Detecting Data Quality Issues by Identifying Outliers

March 2020 | Dios Kurniawan

In my previous post on Data Quality Framework, I discussed about the concept of DQ (data quality) Test Point. The idea is to detect data quality issues by probing the data. In these DQ Test Points, DQ metrics are extracted, calculated and then compared against a baseline. 

To bolster the DQ metrics, a method called outlier detection is added to the DQ Test Points. This is a pretty simple check to see abnormalities in the data by looking for outliers. Outliers are, as you must have guessed, values which are very different from most of the population. For example, if most of Telkomsel subscribers make 5-6 voice calls per day, then those who place 100 voice calls per day are clear outliers. Outliers can be legitimate as in the previous example, but they can also be invalid or unwanted data. For example a person whose age is 250 years is certainly an invalid data, something that we want to erase from our datasets.

Most outliers are hidden inside the dataset. There are almost always outliers, but when we see a lot of them in our tables, or a sudden change in the number of outliers, we can see it as a sign of a potential data quality issue. It is important to remove outliers because they generally have negative effect on analysis and training a predictive model.

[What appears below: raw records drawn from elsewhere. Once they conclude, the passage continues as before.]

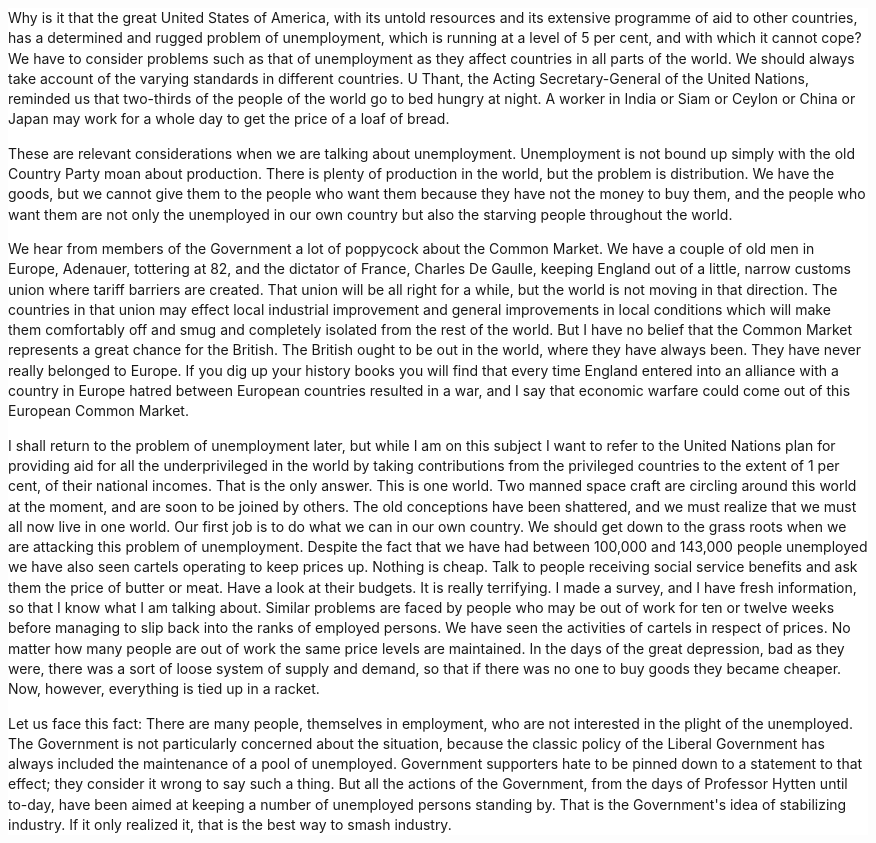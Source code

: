 Why is it that the great United States of America, with its untold resources and its extensive programme of aid to other countries, has a determined and rugged problem of unemployment, which is running at a level of 5 per cent, and with which it cannot cope? We have to consider problems such as that of unemployment as they affect countries in all parts of the world. We should always take account of the varying standards in different countries. U Thant, the Acting Secretary-General of the United Nations, reminded us that two-thirds of the people of the world go to bed hungry at night. A worker in India or Siam or Ceylon or China or Japan may work for a whole day to get the price of a loaf of bread. 

These are relevant considerations when we are talking about unemployment. Unemployment is not bound up simply with the old Country Party moan about production. There is plenty of production in the world, but the problem is distribution. We have the goods, but we cannot give them to the people who want them because they have not the money to buy them, and the people who want them are not only the unemployed in our own country but also the starving people throughout the world. 

We hear from members of the Government a lot of poppycock about the Common Market. We have a couple of old men in Europe, Adenauer, tottering at  82,  and the dictator of France, Charles De Gaulle, keeping England out of a little, narrow customs union where tariff barriers are created. That union will be all right for a while, but the world is not moving in that direction. The countries in that union may effect local industrial improvement and general improvements in local conditions which will make them comfortably off and smug and completely isolated from the rest of the world. But I have no belief that the Common Market represents a great chance for the British. The British ought to be out in the world, where they have always been. They have never really belonged to Europe. If you dig up your history books you will find that every time England entered into an alliance with a country in Europe hatred between European countries resulted in a war, and I say that economic warfare could come out of this European Common Market. 

I shall return to the problem of unemployment later, but while I am on this subject I want to refer to the United Nations plan for providing aid for all the underprivileged in the world by taking contributions from the privileged countries to the extent of  1  per cent, of their national incomes. That is the only answer. This is one world. Two manned space craft are circling around this world at the moment, and are soon to be joined by others. The old conceptions have been shattered, and we must realize that we must all now live in one world. Our first job is to do what we can in our own country. We should get down to the grass roots when we are attacking this problem of unemployment. Despite the fact that we have had between 100,000 and 143,000 people unemployed we have also seen cartels operating to keep prices up. Nothing is cheap. Talk to people receiving social service benefits and ask them the price of butter or meat. Have a look at their budgets. It is really terrifying. I made a survey, and I have fresh information, so that I know what I am talking about. Similar problems are faced by people who may be out of work for ten or twelve weeks before managing to slip back into the ranks of employed persons. We have seen the activities of cartels in respect of prices. No matter how many people are out of work the same price levels are maintained. In the days of the great depression, bad as they were, there was a sort of loose system of supply and demand, so that if there was no one to buy goods they became cheaper. Now, however, everything is tied up in a racket. 

Let us face this fact: There are many people, themselves in employment, who are not interested in the plight of the unemployed. The Government is not particularly concerned about the situation, because the classic policy of the Liberal Government has always included the maintenance of a pool of unemployed. Government supporters hate to be pinned down to a statement to that effect; they consider it wrong to say such a thing. But all the actions of the Government, from the days of Professor Hytten until to-day, have been aimed at keeping a number of unemployed persons standing by. That is the Government's idea of stabilizing industry. If it only realized it, that is the best way to smash industry. 
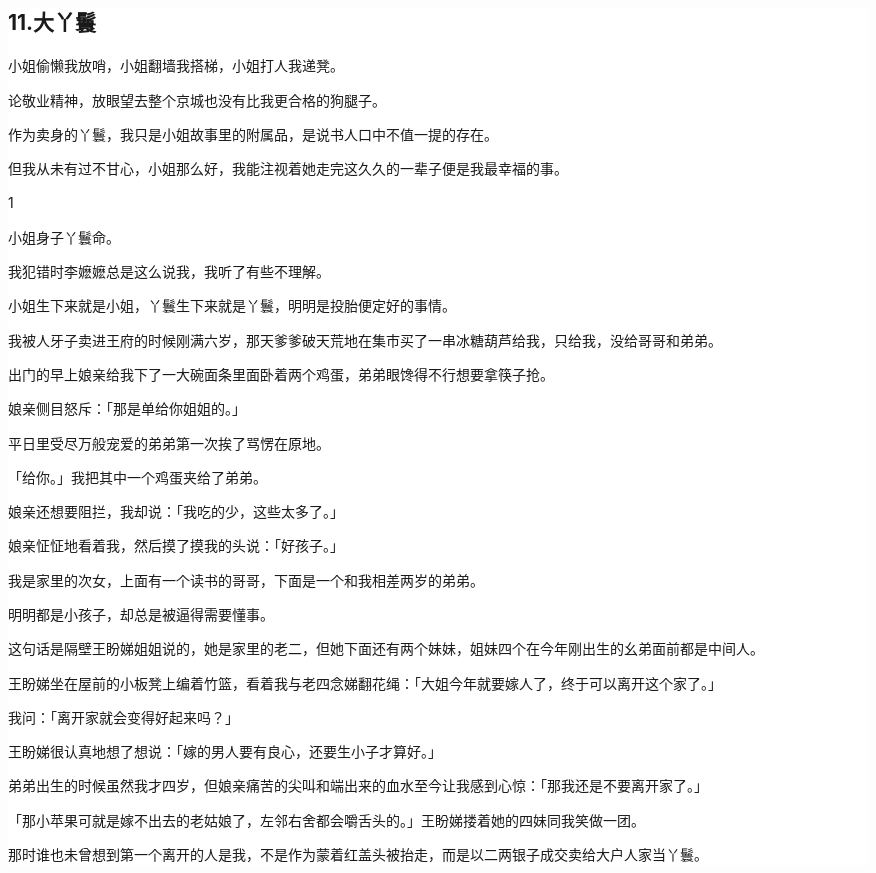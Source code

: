 ## 11.大丫鬟
小姐偷懒我放哨，小姐翻墙我搭梯，小姐打人我递凳。


论敬业精神，放眼望去整个京城也没有比我更合格的狗腿子。


作为卖身的丫鬟，我只是小姐故事里的附属品，是说书人口中不值一提的存在。


但我从未有过不甘心，小姐那么好，我能注视着她走完这久久的一辈子便是我最幸福的事。


1


小姐身子丫鬟命。


我犯错时李嬷嬷总是这么说我，我听了有些不理解。


小姐生下来就是小姐，丫鬟生下来就是丫鬟，明明是投胎便定好的事情。


我被人牙子卖进王府的时候刚满六岁，那天爹爹破天荒地在集市买了一串冰糖葫芦给我，只给我，没给哥哥和弟弟。


出门的早上娘亲给我下了一大碗面条里面卧着两个鸡蛋，弟弟眼馋得不行想要拿筷子抢。


娘亲侧目怒斥：「那是单给你姐姐的。」


平日里受尽万般宠爱的弟弟第一次挨了骂愣在原地。


「给你。」我把其中一个鸡蛋夹给了弟弟。


娘亲还想要阻拦，我却说：「我吃的少，这些太多了。」


娘亲怔怔地看着我，然后摸了摸我的头说：「好孩子。」


我是家里的次女，上面有一个读书的哥哥，下面是一个和我相差两岁的弟弟。


明明都是小孩子，却总是被逼得需要懂事。


这句话是隔壁王盼娣姐姐说的，她是家里的老二，但她下面还有两个妹妹，姐妹四个在今年刚出生的幺弟面前都是中间人。


王盼娣坐在屋前的小板凳上编着竹篮，看着我与老四念娣翻花绳：「大姐今年就要嫁人了，终于可以离开这个家了。」


我问：「离开家就会变得好起来吗？」


王盼娣很认真地想了想说：「嫁的男人要有良心，还要生小子才算好。」


弟弟出生的时候虽然我才四岁，但娘亲痛苦的尖叫和端出来的血水至今让我感到心惊：「那我还是不要离开家了。」


「那小苹果可就是嫁不出去的老姑娘了，左邻右舍都会嚼舌头的。」王盼娣搂着她的四妹同我笑做一团。


那时谁也未曾想到第一个离开的人是我，不是作为蒙着红盖头被抬走，而是以二两银子成交卖给大户人家当丫鬟。
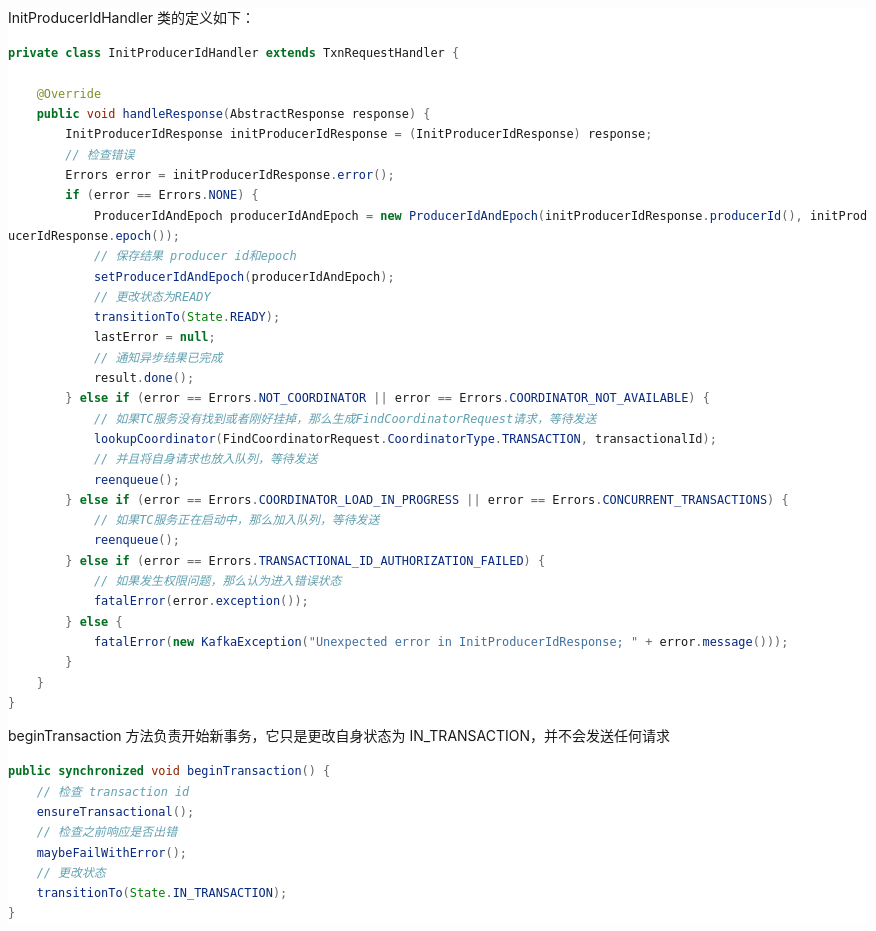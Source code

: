 InitProducerIdHandler 类的定义如下：

```java
private class InitProducerIdHandler extends TxnRequestHandler {

    @Override
    public void handleResponse(AbstractResponse response) {
        InitProducerIdResponse initProducerIdResponse = (InitProducerIdResponse) response;
        // 检查错误
        Errors error = initProducerIdResponse.error();
        if (error == Errors.NONE) {
            ProducerIdAndEpoch producerIdAndEpoch = new ProducerIdAndEpoch(initProducerIdResponse.producerId(), initProducerIdResponse.epoch());
            // 保存结果 producer id和epoch
            setProducerIdAndEpoch(producerIdAndEpoch);
            // 更改状态为READY
            transitionTo(State.READY);
            lastError = null;
            // 通知异步结果已完成
            result.done();
        } else if (error == Errors.NOT_COORDINATOR || error == Errors.COORDINATOR_NOT_AVAILABLE) {
            // 如果TC服务没有找到或者刚好挂掉，那么生成FindCoordinatorRequest请求，等待发送
            lookupCoordinator(FindCoordinatorRequest.CoordinatorType.TRANSACTION, transactionalId);
            // 并且将自身请求也放入队列，等待发送
            reenqueue();
        } else if (error == Errors.COORDINATOR_LOAD_IN_PROGRESS || error == Errors.CONCURRENT_TRANSACTIONS) {
            // 如果TC服务正在启动中，那么加入队列，等待发送
            reenqueue();
        } else if (error == Errors.TRANSACTIONAL_ID_AUTHORIZATION_FAILED) {
            // 如果发生权限问题，那么认为进入错误状态
            fatalError(error.exception());
        } else {
            fatalError(new KafkaException("Unexpected error in InitProducerIdResponse; " + error.message()));
        }
    }
}
```



beginTransaction 方法负责开始新事务，它只是更改自身状态为 IN_TRANSACTION，并不会发送任何请求

```java
public synchronized void beginTransaction() {
    // 检查 transaction id
    ensureTransactional();
    // 检查之前响应是否出错
    maybeFailWithError();
    // 更改状态
    transitionTo(State.IN_TRANSACTION);
}
```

To identify outliers, one of the most common methods is to calculate the distribution of the data using Inter-quartile Range (IQR). In the simplest words, IQR is the area of the data which represents the “middle” values where half (50%) of the data belongs. Anything that falls beyond a certain distance from the IQR will be marked as outliers.  According to “Tukey’s Rule” (named after John Tukey, an American mathematician), the distance is 1.5 x IQR (see diagram below).

To perform the computation, first we will have to sort all rows in the dataset from the lowest to the highest value, then divide the data into four equal parts (hence the name “quartile”). The boundary for the first 25% of the data is called Q1 and the last 25% is called Q3. To get the IQR, subtract Q3 from Q1. After that, find the “min” and “max” limits by calculating 1.5 x IQR from Q1 and Q3, respectively. Once you have these “min” and “max” numbers, you can start counting the outliers which values are less than “min” and more than “max”. There you get your outliers.

Finding IQR like above is a computationally heavy process, especially when involving large number of rows. Luckily, our friend Spark has provided us with the tool for this. Using approxQuantile() function which allows us to compute IQR without going through the whole dataset, and this can be done quite easily. You may want to see the snippet of the PySpark code as shown below:

To give an example of how it works, this script was run on one of the tables in the ABT schema, with around 5 million records. Outliers are gathered from all numerical columns. The script produced the following statistics:

As we can see, the percentage of outliers is generally small. Anything under 2% will be considered normal. However, in the above example, there are some particular columns which have large percentage of outliers, even up to 15%. This is something worth investigating as this can lead to potential quality problems. 

What’s Next?

At the moment the IT Data Quality team is working on putting the outliers count in our BI DQ Dashboard (see below) alongside with other DQ metrics. By comparing the outliers statistics with historical data, we may be able to detect issues before they present a problem in the consumers side.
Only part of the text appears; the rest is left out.